How to Use the Data SGP Tool to Analyze Student Growth Percentiles and Projections

The data SGP tool enables educators to conduct in-depth analyses and projections on all students in their class or school. Students’ projected proficiency dates are based on how other similar students performed in previous state assessments with similar growth trajectories. Furthermore, this tool also detects those students not growing adequately while providing guidance about what steps can be taken to close gaps between their actual growth trajectory and predicted one.

The tool utilizes up to two years of historical test results for each student in order to create projections and student growth percentiles (SGP), which can then be used to identify projected proficiency trajectories including likely timeframes in which proficiency will be reached or exceeded.

Quantile regression, a statistical method applied to historical test scores of each student, allows us to calculate SGP. This translates each student’s previous year score into a percentile ranking based on normal distribution; furthermore, number of students at each percentile are modelled and averaged before comparing current assessment with prior assessment to determine both actual score as well as how much progress has been made over time.
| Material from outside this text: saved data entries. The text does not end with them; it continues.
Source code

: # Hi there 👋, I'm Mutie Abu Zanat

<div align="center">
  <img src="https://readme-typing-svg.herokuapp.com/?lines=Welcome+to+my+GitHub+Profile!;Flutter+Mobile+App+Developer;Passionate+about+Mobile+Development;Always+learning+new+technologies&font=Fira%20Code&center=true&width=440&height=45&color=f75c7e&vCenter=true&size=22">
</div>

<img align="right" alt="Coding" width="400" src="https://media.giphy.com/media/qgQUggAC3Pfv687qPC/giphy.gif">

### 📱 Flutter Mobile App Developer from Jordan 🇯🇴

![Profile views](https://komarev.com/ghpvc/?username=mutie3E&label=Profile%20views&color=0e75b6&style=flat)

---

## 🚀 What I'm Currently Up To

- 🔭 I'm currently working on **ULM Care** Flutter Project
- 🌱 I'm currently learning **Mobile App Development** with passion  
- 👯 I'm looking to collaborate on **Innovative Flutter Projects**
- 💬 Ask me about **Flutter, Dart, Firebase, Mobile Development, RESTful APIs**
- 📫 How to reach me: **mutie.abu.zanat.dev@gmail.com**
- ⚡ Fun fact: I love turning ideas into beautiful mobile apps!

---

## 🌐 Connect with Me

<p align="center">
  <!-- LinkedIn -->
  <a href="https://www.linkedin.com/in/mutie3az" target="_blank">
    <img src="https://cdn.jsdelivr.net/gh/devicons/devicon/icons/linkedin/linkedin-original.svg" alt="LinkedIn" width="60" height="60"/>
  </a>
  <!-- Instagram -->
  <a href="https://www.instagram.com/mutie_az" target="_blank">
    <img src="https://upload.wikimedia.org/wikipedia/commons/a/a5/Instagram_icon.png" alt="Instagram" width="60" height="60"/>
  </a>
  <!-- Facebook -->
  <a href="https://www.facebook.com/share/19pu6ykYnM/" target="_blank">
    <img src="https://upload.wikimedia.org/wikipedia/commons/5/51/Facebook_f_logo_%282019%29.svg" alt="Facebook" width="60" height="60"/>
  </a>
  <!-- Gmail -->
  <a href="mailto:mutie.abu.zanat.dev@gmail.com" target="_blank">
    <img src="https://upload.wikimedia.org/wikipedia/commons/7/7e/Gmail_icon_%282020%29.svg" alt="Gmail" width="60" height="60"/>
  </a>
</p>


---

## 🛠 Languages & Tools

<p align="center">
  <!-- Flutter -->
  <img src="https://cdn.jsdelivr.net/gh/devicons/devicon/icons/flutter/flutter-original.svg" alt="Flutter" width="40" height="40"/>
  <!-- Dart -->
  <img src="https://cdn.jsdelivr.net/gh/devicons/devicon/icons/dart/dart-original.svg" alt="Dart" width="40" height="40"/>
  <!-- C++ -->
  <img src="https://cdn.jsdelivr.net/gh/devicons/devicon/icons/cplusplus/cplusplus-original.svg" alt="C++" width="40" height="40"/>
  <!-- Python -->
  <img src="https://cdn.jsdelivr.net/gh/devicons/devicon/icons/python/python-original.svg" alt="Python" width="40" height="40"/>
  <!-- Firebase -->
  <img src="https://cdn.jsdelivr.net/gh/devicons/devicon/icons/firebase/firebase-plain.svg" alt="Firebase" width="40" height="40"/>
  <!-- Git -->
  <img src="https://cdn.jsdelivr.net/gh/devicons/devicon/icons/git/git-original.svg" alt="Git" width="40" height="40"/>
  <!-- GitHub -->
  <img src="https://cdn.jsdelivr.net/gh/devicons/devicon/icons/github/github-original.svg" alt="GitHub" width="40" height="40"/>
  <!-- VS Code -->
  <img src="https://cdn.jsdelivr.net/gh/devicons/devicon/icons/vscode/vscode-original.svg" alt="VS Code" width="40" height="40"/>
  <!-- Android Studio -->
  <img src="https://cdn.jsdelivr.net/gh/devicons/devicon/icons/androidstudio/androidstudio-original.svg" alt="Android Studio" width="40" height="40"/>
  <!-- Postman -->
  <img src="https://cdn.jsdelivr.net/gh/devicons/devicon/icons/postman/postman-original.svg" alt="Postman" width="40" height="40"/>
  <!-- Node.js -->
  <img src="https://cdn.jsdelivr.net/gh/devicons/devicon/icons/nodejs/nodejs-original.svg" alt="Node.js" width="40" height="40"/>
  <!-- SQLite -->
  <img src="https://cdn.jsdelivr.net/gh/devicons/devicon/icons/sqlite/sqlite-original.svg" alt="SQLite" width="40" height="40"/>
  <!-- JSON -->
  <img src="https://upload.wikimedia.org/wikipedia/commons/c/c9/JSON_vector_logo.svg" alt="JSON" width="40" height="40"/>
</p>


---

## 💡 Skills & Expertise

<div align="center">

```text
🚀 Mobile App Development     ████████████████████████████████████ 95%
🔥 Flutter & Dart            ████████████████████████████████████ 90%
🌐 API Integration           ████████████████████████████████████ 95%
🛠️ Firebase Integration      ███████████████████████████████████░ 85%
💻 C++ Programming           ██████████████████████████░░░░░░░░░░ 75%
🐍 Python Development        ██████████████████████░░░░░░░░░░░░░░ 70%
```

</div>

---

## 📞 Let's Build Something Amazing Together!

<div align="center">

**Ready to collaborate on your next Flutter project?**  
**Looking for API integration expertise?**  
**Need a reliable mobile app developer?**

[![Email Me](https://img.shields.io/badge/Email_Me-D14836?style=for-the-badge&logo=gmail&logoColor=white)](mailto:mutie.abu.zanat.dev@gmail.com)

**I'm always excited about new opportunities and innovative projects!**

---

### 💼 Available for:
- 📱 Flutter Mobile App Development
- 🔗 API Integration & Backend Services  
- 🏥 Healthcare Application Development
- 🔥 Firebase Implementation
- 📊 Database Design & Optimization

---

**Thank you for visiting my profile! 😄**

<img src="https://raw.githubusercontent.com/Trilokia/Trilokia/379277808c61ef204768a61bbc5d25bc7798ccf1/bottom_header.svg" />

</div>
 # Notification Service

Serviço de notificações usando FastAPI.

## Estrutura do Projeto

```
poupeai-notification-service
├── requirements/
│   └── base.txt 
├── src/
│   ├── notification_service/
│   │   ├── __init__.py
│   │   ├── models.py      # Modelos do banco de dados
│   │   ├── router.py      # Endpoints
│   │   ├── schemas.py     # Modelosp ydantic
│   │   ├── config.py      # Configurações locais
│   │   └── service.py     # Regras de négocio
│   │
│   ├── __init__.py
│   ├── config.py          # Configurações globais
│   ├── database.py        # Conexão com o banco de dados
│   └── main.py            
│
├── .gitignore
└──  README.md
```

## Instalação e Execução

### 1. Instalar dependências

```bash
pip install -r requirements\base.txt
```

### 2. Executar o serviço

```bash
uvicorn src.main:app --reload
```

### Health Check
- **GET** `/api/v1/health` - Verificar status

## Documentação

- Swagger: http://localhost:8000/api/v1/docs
Students with higher initial scores do not typically progress as quickly, given that they are already nearing or exceeding the top of the scale. Nonetheless, the model strives to ensure all children meet the minimum standards in each grade and subject area.

SGPs in Washington State are calculated based on the performance of all students who take valid tests in their grade and subject over an extended testing year, thus providing students with both high and low SGP scores during this testing year. A student can receive either high or low scores during one testing year.
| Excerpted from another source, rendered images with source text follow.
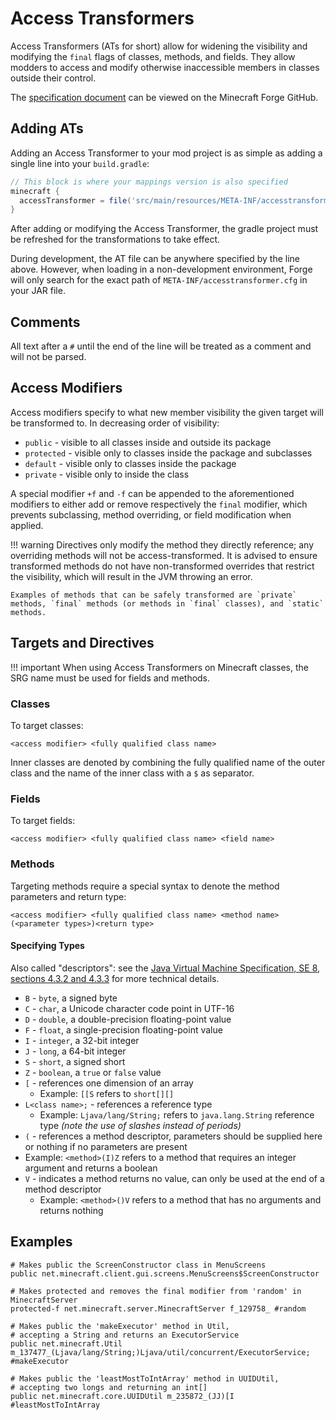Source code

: Access Transformers
===================

Access Transformers (ATs for short) allow for widening the visibility and modifying the `final` flags of classes, methods, and fields. They allow modders to access and modify otherwise inaccessible members in classes outside their control.

The [specification document][specs] can be viewed on the Minecraft Forge GitHub.

Adding ATs
----------

Adding an Access Transformer to your mod project is as simple as adding a single line into your `build.gradle`:

```groovy
// This block is where your mappings version is also specified
minecraft {
  accessTransformer = file('src/main/resources/META-INF/accesstransformer.cfg')
}
```

After adding or modifying the Access Transformer, the gradle project must be refreshed for the transformations to take effect.

During development, the AT file can be anywhere specified by the line above. However, when loading in a non-development environment, Forge will only search for the exact path of `META-INF/accesstransformer.cfg` in your JAR file.

Comments
--------

All text after a `#` until the end of the line will be treated as a comment and will not be parsed.

Access Modifiers
----------------

Access modifiers specify to what new member visibility the given target will be transformed to. In decreasing order of visibility:

* `public` - visible to all classes inside and outside its package
* `protected` - visible only to classes inside the package and subclasses
* `default` - visible only to classes inside the package
* `private` - visible only to inside the class

A special modifier `+f` and `-f` can be appended to the aforementioned modifiers to either add or remove respectively the `final` modifier, which prevents subclassing, method overriding, or field modification when applied.

!!! warning
    Directives only modify the method they directly reference; any overriding methods will not be access-transformed. It is advised to ensure transformed methods do not have non-transformed overrides that restrict the visibility, which will result in the JVM throwing an error.
    
    Examples of methods that can be safely transformed are `private` methods, `final` methods (or methods in `final` classes), and `static` methods.

Targets and Directives
----------------------

!!! important
    When using Access Transformers on Minecraft classes, the SRG name must be used for fields and methods.

### Classes
To target classes:
```
<access modifier> <fully qualified class name>
```
Inner classes are denoted by combining the fully qualified name of the outer class and the name of the inner class with a `$` as separator.

### Fields
To target fields:
```
<access modifier> <fully qualified class name> <field name>
```

### Methods
Targeting methods require a special syntax to denote the method parameters and return type:
```
<access modifier> <fully qualified class name> <method name>(<parameter types>)<return type>
```

#### Specifying Types

Also called "descriptors": see the [Java Virtual Machine Specification, SE 8, sections 4.3.2 and 4.3.3][jvmdescriptors] for more technical details.

* `B` - `byte`, a signed byte
* `C` - `char`, a Unicode character code point in UTF-16
* `D` - `double`, a double-precision floating-point value
* `F` - `float`, a single-precision floating-point value
* `I` - `integer`, a 32-bit integer
* `J` - `long`, a 64-bit integer
* `S` - `short`, a signed short
* `Z` - `boolean`, a `true` or `false` value
* `[` - references one dimension of an array
  * Example: `[[S` refers to `short[][]`
* `L<class name>;` - references a reference type
  * Example: `Ljava/lang/String;` refers to `java.lang.String` reference type _(note the use of slashes instead of periods)_
* `(` - references a method descriptor, parameters should be supplied here or nothing if no parameters are present
 * Example: `<method>(I)Z` refers to a method that requires an integer argument and returns a boolean
* `V` - indicates a method returns no value, can only be used at the end of a method descriptor
  * Example: `<method>()V` refers to a method that has no arguments and returns nothing

Examples
--------

```
# Makes public the ScreenConstructor class in MenuScreens
public net.minecraft.client.gui.screens.MenuScreens$ScreenConstructor

# Makes protected and removes the final modifier from 'random' in MinecraftServer
protected-f net.minecraft.server.MinecraftServer f_129758_ #random

# Makes public the 'makeExecutor' method in Util,
# accepting a String and returns an ExecutorService
public net.minecraft.Util m_137477_(Ljava/lang/String;)Ljava/util/concurrent/ExecutorService; #makeExecutor

# Makes public the 'leastMostToIntArray' method in UUIDUtil,
# accepting two longs and returning an int[]
public net.minecraft.core.UUIDUtil m_235872_(JJ)[I #leastMostToIntArray
```

[specs]: https://github.com/MinecraftForge/AccessTransformers/blob/master/FMLAT.md
[jvmdescriptors]: https://docs.oracle.com/javase/specs/jvms/se8/html/jvms-4.html#jvms-4.3.2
This example data set, called sgpData, shows a unique student identifier as ID in its first column; then in each of its five subsequent columns – GRADE_2013, GRADE_2014, GRADE_2015, GRADE_2016 and GRADE_2017 – there are each student’s assessment scores from 2013 – 2017 divided up according to grade level (2013 – 2017). It serves to show teachers how the sgpData function works as well as provide them with a reference when conducting analyses themselves.

At Student Growth Planning (SGP) Analytics, our tools and processes have been tailored to be user-friendly. In our experience, most errors associated with SGP analyses result from issues related to data preparation; thus we advise educators to take their time in carefully preparing SGP data before beginning calculations. Once this step has been taken successfully, most analyses should be straightforward to execute.